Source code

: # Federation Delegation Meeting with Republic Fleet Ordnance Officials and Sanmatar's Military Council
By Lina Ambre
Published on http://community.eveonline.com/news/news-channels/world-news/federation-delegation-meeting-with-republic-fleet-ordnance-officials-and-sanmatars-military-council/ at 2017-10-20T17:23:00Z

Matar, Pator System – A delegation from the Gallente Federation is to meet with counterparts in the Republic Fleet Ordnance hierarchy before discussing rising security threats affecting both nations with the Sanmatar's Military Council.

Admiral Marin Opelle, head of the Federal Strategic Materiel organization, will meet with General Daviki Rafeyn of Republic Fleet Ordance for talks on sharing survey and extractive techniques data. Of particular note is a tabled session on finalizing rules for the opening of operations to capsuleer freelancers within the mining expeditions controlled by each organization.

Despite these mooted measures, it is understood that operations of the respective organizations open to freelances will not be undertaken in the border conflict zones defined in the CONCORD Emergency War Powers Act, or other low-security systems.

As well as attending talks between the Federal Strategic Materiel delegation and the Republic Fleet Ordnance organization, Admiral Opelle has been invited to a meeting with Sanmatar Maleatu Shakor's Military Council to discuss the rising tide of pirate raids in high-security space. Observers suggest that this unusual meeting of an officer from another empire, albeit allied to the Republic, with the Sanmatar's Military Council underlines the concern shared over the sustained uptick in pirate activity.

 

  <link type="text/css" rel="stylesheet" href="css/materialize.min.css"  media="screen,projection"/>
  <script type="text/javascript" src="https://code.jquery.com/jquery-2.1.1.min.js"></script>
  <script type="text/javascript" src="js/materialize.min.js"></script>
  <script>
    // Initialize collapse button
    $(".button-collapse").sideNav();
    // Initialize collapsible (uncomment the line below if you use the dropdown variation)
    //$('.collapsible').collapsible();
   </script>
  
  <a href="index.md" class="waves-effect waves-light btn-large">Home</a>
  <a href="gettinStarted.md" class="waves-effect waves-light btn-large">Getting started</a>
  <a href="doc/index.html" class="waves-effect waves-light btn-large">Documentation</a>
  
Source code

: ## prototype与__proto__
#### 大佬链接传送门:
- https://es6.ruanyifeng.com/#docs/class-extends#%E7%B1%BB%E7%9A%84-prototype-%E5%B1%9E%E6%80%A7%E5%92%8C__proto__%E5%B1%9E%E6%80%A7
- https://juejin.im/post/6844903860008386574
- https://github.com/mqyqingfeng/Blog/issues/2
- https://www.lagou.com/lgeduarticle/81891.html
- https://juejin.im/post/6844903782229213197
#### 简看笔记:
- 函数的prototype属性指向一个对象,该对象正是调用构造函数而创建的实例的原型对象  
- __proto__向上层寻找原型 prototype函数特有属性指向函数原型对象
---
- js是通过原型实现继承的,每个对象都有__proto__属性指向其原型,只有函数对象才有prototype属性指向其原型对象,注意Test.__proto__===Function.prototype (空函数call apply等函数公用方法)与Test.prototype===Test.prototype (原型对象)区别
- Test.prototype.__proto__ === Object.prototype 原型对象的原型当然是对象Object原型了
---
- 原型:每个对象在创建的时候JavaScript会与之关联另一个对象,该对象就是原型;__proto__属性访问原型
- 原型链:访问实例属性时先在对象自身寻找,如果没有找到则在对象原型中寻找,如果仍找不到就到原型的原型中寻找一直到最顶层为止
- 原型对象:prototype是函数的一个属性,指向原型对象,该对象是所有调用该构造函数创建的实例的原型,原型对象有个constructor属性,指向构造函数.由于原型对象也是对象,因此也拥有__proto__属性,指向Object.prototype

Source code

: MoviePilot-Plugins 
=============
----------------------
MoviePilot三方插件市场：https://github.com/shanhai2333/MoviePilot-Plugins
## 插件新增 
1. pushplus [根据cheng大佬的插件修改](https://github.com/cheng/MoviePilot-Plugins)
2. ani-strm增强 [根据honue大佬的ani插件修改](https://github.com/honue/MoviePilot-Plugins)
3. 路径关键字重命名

» **WHAT YOU SHOULD DO**
State how many lines of the data include the word "that", with nothing else.

» **EXPECTED ANSWER**
2